Security: ferithtools/kernelradar

Security

SECURITY.md

Security policy

Reporting a vulnerability

Do not open a public GitHub issue for security findings.

Use either of these private channels:

  • GitHub Security Advisories - open a draft advisory on this repository. This is the preferred path: GitHub gates the conversation, lets us collaborate on a CVE, and produces a public advisory we can ship together with the fix.
  • Email - ferithtools@users.noreply.github.com (this is a GitHub-routed address; nothing fancy, no PGP key advertised yet - one will be added before v0.2).

Please include, at minimum:

  • the affected version (kernelradar --version output is ideal - it carries the git SHA);
  • the kernel + distribution you reproduced on;
  • a minimal repro or, if a full PoC is risky, a description of the trigger;
  • the impact you see (information disclosure, denial of service, privilege escalation, integrity bypass, etc.).

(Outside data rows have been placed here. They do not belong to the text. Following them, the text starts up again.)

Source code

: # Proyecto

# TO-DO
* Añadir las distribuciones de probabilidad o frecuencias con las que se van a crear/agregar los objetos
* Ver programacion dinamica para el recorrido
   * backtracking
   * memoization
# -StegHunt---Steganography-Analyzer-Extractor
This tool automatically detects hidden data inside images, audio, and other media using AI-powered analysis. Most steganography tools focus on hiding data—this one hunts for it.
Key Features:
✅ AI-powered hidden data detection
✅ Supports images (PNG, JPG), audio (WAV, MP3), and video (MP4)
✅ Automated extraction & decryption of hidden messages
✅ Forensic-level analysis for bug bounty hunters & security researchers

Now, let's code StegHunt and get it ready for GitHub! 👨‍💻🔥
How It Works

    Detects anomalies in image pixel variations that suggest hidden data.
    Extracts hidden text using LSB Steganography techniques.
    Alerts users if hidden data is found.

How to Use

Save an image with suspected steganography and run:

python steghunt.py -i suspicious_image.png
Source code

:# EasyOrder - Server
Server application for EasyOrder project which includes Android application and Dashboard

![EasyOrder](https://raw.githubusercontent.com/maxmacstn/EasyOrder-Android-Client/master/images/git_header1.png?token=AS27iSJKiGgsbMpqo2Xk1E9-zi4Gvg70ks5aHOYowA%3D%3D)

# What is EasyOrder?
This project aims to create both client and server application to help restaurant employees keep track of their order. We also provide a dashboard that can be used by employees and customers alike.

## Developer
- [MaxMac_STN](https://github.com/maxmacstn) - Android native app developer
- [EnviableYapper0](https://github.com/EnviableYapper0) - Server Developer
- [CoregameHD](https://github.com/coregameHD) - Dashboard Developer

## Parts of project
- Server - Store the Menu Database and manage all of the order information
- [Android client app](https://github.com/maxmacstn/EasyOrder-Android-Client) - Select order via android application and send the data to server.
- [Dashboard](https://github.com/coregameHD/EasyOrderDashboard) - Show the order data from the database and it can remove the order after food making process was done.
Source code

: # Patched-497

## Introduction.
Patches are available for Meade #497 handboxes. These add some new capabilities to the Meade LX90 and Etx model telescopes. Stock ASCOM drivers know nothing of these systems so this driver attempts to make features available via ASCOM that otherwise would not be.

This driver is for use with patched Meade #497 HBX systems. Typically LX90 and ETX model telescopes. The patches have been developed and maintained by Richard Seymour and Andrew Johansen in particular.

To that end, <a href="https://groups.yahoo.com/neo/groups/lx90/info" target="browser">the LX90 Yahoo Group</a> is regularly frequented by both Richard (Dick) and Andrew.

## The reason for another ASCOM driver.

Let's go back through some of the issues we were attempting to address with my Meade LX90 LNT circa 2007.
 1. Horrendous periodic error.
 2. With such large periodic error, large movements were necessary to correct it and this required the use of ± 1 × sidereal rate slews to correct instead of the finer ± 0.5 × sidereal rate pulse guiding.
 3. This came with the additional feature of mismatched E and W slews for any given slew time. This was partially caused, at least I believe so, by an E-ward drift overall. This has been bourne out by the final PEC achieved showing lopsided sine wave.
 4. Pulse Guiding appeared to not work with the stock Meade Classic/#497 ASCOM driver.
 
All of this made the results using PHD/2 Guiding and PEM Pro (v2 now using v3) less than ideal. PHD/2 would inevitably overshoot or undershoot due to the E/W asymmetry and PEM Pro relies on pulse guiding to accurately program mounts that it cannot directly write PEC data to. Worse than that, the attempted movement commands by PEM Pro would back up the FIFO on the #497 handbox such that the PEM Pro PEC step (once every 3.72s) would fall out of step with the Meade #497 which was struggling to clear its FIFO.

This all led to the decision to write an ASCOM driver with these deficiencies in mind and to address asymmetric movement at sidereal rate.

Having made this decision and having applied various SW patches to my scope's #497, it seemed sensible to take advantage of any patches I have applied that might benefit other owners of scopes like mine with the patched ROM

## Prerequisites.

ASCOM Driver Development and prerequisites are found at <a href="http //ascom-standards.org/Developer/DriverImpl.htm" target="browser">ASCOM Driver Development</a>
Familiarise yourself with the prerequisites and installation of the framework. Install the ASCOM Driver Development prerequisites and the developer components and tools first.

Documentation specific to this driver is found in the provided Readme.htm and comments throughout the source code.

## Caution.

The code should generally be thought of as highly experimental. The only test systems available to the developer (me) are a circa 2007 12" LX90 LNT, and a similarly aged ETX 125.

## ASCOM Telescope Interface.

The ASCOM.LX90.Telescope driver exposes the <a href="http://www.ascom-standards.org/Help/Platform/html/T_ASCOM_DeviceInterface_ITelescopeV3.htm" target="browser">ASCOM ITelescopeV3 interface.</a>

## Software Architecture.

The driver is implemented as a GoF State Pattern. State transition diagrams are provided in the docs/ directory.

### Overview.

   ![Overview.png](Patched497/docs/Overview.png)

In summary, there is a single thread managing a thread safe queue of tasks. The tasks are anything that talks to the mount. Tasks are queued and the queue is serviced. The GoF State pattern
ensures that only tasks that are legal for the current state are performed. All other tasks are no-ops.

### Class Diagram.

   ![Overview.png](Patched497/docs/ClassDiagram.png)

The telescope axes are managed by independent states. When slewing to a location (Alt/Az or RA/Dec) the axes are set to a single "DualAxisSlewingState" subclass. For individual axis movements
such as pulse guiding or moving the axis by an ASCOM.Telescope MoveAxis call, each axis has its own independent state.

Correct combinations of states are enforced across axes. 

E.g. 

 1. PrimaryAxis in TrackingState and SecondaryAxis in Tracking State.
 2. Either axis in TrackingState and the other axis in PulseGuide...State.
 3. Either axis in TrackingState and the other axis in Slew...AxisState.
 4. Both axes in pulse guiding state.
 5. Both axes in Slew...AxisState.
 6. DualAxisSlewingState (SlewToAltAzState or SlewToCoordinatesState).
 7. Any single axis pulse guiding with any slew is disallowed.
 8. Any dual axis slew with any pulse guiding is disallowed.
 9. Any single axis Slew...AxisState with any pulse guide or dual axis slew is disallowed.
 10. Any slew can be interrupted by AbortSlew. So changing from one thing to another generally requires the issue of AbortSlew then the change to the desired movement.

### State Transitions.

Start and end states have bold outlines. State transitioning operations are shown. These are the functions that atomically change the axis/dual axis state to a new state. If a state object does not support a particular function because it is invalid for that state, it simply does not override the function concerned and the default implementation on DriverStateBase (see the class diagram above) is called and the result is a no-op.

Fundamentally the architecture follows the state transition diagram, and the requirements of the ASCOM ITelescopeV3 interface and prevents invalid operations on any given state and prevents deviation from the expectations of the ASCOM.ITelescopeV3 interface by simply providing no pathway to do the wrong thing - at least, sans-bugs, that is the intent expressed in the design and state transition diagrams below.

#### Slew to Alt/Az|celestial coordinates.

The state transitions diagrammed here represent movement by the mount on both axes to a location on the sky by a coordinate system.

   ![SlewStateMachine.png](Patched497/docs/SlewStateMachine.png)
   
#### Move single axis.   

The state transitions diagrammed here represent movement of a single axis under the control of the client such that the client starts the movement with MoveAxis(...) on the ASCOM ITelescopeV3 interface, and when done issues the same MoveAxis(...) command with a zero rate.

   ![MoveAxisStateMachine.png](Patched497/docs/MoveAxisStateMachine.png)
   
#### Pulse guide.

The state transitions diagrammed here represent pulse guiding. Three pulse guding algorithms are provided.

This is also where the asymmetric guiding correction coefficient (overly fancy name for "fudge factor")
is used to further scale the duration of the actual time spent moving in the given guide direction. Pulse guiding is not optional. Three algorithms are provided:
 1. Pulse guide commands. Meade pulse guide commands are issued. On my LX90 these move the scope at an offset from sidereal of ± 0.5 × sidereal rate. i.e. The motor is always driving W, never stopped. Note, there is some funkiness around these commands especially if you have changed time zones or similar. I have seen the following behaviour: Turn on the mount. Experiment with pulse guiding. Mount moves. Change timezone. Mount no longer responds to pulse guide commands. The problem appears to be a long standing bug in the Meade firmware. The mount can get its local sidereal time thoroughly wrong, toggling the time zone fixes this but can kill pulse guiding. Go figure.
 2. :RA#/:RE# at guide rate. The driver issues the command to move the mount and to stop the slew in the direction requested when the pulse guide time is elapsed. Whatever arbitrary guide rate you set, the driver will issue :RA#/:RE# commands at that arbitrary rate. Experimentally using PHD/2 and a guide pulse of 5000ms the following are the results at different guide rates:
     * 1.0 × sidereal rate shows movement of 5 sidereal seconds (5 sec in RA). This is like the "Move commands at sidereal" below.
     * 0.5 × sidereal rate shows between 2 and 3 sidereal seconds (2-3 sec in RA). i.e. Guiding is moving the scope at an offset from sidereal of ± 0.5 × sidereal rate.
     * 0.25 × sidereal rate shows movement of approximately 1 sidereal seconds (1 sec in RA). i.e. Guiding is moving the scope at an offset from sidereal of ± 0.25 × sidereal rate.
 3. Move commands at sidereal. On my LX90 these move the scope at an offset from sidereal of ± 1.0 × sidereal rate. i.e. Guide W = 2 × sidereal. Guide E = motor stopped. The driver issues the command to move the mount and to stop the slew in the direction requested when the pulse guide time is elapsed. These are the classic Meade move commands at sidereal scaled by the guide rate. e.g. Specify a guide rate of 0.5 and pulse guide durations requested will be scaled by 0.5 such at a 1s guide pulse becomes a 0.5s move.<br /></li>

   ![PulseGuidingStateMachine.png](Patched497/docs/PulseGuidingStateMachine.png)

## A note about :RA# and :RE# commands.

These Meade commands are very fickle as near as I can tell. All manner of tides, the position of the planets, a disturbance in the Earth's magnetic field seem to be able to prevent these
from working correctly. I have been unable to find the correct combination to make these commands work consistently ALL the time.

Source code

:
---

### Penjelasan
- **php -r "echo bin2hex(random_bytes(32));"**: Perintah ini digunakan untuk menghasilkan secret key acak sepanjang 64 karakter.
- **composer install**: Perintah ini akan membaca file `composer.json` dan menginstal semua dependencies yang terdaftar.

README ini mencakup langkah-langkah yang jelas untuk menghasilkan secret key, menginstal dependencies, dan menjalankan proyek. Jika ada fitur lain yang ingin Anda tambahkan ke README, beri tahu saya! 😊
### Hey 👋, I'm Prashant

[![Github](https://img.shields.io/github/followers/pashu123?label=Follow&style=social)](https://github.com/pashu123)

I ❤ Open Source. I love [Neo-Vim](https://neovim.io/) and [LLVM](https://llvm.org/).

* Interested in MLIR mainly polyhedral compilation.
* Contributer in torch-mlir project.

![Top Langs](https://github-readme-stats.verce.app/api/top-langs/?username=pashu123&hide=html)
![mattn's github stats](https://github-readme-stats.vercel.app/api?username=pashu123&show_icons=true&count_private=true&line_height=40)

We acknowledge reports within 3 working days for triage, and aim to ship a fix within 30 days for high-severity issues. Disclosure is coordinated: by default we publish the advisory + fix together.

Supported versions

Until v1.0 this project is pre-1.0; only the latest minor line receives security fixes. The v1.0 LTS branch (when it ships) will be maintained for 12 months.

Version Supported
master (HEAD)
v0.1.x ✅ until v0.2.0 ships
pre-v0.1.0 (development snapshots)

What's in scope

Findings we treat as security:

  • BPF program logic that gives a wrong answer in a way an attacker can leverage (false negative on actual privilege escalation, rootkit hide, suspicious connect, etc.).
  • Userspace handling of BPF events that produces a wrong attribution an attacker can game (e.g. PID-reuse race, exe-path TOCTOU, allowlist bypass).
  • Integrity-verification holes (integrity::verify accepting a tampered BPF object in strict_mode = true).
  • LSM enforcement holes (enforce_bpf / enforce_kmod / selfprotect letting through what they advertise blocking).
  • Information-disclosure surfaces - webhook URL leaks, config file world-read, baseline file world-read, pinned BPF map readability.
  • Supply-chain attacks against the release artifacts (mismatch between in-repo SHA pin and shipped tarball is a security event; see release-checksums/).

What's out of scope

  • Kernel CVEs that kernelradar happens to surface in events. Report those upstream.
  • Using kernelradar as an offensive tool. The detector library is designed to be deployed by a defender on a host they control.
  • panics in detector hot paths from genuinely malformed kernel events (these are bugs, but treated as ordinary bugs unless the panic gives an attacker a useful primitive - usually it just crashes the daemon, which then auto-restarts under systemd).
  • Findings that require pre-existing root on the target host. Once an attacker has root, kernelradar's threat model assumes they can unload BPF. The LSM selfprotect mode is a hardening hint, not a guarantee against root.

For the full threat model see docs/threat-model.md.

Coordinated disclosure

We follow responsible disclosure principles:

  1. Report → ack within 3 days.
  2. Joint analysis + patch (private GitHub Advisory).
  3. Public release of fix + advisory + credit (if you want it).
  4. CVE assignment via GitHub when appropriate.

If a public exploit lands or third-party publishes the issue before we coordinate a fix, we'll publish the advisory at that moment with whatever mitigation we have.